Hunt watched them struggle a few more steps. “Need help, guys?”

“Naw, we’ve got it,” Carter grunted. Five more steps and they were near the top. How they planned to swivel into the apartment he’d leave to them.

Carter kept the sofa steady while Doogie powered up the last few stairs. Hunt moved into the apartment and got out of the way. Standing on end in the doorway, the red monstrosity was worse for wear.

“Oh my!” Cait’s soft voice from behind him expressed her dismay. She leaned on her crutch in the bedroom doorway, her hair tousled, his Navy shirt hanging on her frame. Her eyes wide, she gazed around. “Hey, Bax, Tommy. Carter, what’s this?”

“Surprise, Doc.” Carter’s neutral face gave no clue to his feelings.

“We brought a sofa for the living room.” Tommy’s shit-eating grin pretty much covered the whole deal.

“I can see that.” The red velvet sofa rocked in the doorway. Doogie, on the other side, shoved it past the doorstop.

Hunt slipped to her side. She seemed stable for the moment, but he’d spent weeks covering her shaky movements. He wasn’t ready to let go. He crossed his arms and stood ready. “Um, it’s Doogie’s spare sofa from his game room.”

Wide-eyed, Cait innocently smiled. “Oh, I bet there were games on that thing. He shouldn’t have.” Said with all sweetness, Hunt rubbed a hand over his mouth to cover his snort.

Baxter didn’t cover anything. His deep laugh rolled through the empty room. “That’ll teach you not to have a sofa, LT.”

Tommy and Carter hovered in the doorway helping Doogie tip the sofa into the apartment. With a bit of maneuvering, they got the heavy furniture through the doorway. Tommy turned to the two of them. “Where would you like it, ma’am?”

“Ma’am? Seriously, Tommy.” Disgusted Cait was an improvement over struggling Cait.

Tommy grinned, his eyes sparking like a demon on Halloween. “Still Army, ma’am. But I’ll switch. Lucky Charm, where do you want it?”

She pointed at the one long wall in the apartment. “That’s one huge piece of furniture for a tiny room, isn’t it?”

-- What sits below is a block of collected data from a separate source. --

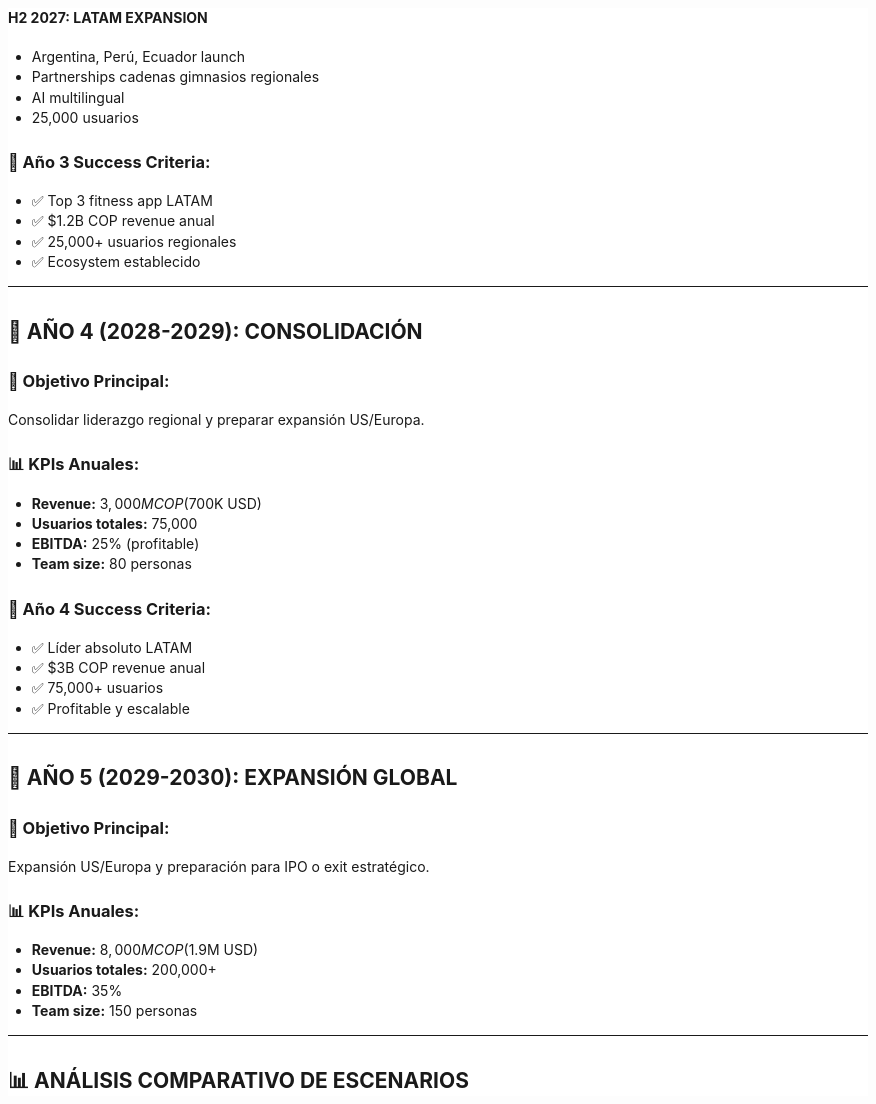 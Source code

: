 #### **H2 2027: LATAM EXPANSION**
- Argentina, Perú, Ecuador launch
- Partnerships cadenas gimnasios regionales
- AI multilingual
- 25,000 usuarios

### **🎯 Año 3 Success Criteria:**
- ✅ Top 3 fitness app LATAM
- ✅ $1.2B COP revenue anual
- ✅ 25,000+ usuarios regionales
- ✅ Ecosystem establecido

---

## 🚀 **AÑO 4 (2028-2029): CONSOLIDACIÓN**

### **🎯 Objetivo Principal:**
Consolidar liderazgo regional y preparar expansión US/Europa.

### **📊 KPIs Anuales:**
- **Revenue:** $3,000M COP ($700K USD)
- **Usuarios totales:** 75,000
- **EBITDA:** 25% (profitable)
- **Team size:** 80 personas

### **🎯 Año 4 Success Criteria:**
- ✅ Líder absoluto LATAM
- ✅ $3B COP revenue anual
- ✅ 75,000+ usuarios
- ✅ Profitable y escalable

---

## 🚀 **AÑO 5 (2029-2030): EXPANSIÓN GLOBAL**

### **🎯 Objetivo Principal:**
Expansión US/Europa y preparación para IPO o exit estratégico.

### **📊 KPIs Anuales:**
- **Revenue:** $8,000M COP ($1.9M USD)
- **Usuarios totales:** 200,000+
- **EBITDA:** 35%
- **Team size:** 150 personas

---

## 📊 **ANÁLISIS COMPARATIVO DE ESCENARIOS**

Hunt moved behind her to wrap an easy arm around her waist and rested his chin on her head. “It’s comfortable, so I guess it could be worse.”

She chewed her bottom lip. “I have nothing that matches this, but it’s an excuse to shop.”

Doogie was the last in the door. “Don’t just stand there, you slackers, the rest is in the truck’s backseat, and the table still needs brought up.” Doogie shifted and shoved the big furniture every direction until he was satisfied with where it was.

Baxter, Tommy, and K-Rock shuffled out.

“The table?” Cait’s whisper wiped all attempts to maintain decorum out of his mind. He laughed.

She stared at him over her shoulder. “This is funny?”

He raised a hand to put himself in the innocent category. “I didn’t do this.”

Carter stopped in front of her and studied her eyes and stance like the medic he was. “Gotta let family do. We thought you were dead.” He paused for a moment, then nodded as if satisfied. He went out the door, following the charge to the truck.

She sobered and twisted in Hunt’s arms. “Please don’t tell me the table is red, too.”

“Nope.” He held his silence for as long as he could. For a spec ops warrior who knew how to keep secrets, he caved too fast.

“It’s green.”

She rolled her eyes. “Oh Lord, help us.”

He kissed her hair, grinning. “Don’t worry. It gets worse. Doogie brought pillows.”